Ainsi, en 1998 les chercheurs américains ont créé des porcs trangéniques, dont la viande est moins grasse. Ces porcs se vendent 6$ de plus que les porcs ordinaires. Cette invention permettrait d'augmenter la valeur de marché du cheptel européen (100 millions de têtes) d'environ 600 millions d'Euros. Si l'Europe s'oppose à son adoption, alors elle perdra 6$ par porc vendu sur le marché mondial; à coût de production égal, cela signifie que l'industrie porcine ne pourra plus concurrencer les Américains et les Asiatiques.

De même, les variétés de coton résistantes aux insectes permettent d'augmenter le rendement de 4 à 8 %.

Et ce n'est qu'un début: 97 % de l'ADN est "vierge", ce qui signifie que l'on peut l'enrichir d'un nombre considérable de gènes. Il y a fort à parier que nous nous trouvons au début d'un cycle d'innovations cumulatives comparable à celui de l'informatique—rappelons que la capacité d'une puce double tous les vingt mois, et cela sans interruption depuis quarante ans.

Bien entendu, de nombreux produits transgéniques sont voués à l'échec, comme par exemple le taureau Herman, doté d'un gène humain de fabrication d'une protéine permettant de fixer le fer. Le lait produit par ses descendantes s'est avéré trop peu enrichi en cette protéine pour qu'il soit rentable de l'exploiter. Loin de condamner les biotechnologies, ce type d'échecs témoigne au contraire de leur vitalité—comme les légions de logiciels incapables de s'imposer démontrent le dynamisme de l'informatique. Le marché saura trier et sélectionner les inventions les plus utiles.

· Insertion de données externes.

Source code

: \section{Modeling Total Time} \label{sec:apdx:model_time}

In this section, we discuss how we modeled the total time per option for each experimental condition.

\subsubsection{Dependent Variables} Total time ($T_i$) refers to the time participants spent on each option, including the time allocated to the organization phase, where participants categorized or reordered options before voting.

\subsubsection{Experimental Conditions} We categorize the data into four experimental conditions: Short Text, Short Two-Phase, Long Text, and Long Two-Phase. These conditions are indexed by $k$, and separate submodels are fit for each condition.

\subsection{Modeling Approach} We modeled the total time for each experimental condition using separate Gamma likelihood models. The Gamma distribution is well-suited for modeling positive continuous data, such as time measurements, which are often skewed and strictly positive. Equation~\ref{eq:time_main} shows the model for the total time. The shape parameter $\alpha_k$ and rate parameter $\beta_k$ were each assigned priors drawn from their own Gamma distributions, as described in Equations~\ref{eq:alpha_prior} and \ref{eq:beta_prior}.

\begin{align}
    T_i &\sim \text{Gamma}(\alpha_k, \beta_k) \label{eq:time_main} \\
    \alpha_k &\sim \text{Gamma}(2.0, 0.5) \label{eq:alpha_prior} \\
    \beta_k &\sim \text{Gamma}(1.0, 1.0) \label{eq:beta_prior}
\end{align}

Au XIVème siècle, la Chine était le pays technologiquement le plus avancé de la planète. Six cents ans plus tard, c'était un pays pauvre. Les historiens s'interrogent sur les causes de ce déclin. Certains accusent l'obscurantisme des mandarins et leur aversion pour le changement technologique. Les lobbies "écologiques" et les gouvernements qui leur accordent trop d'importance seront-ils les mandarins de l'Europe du XXIème siècle?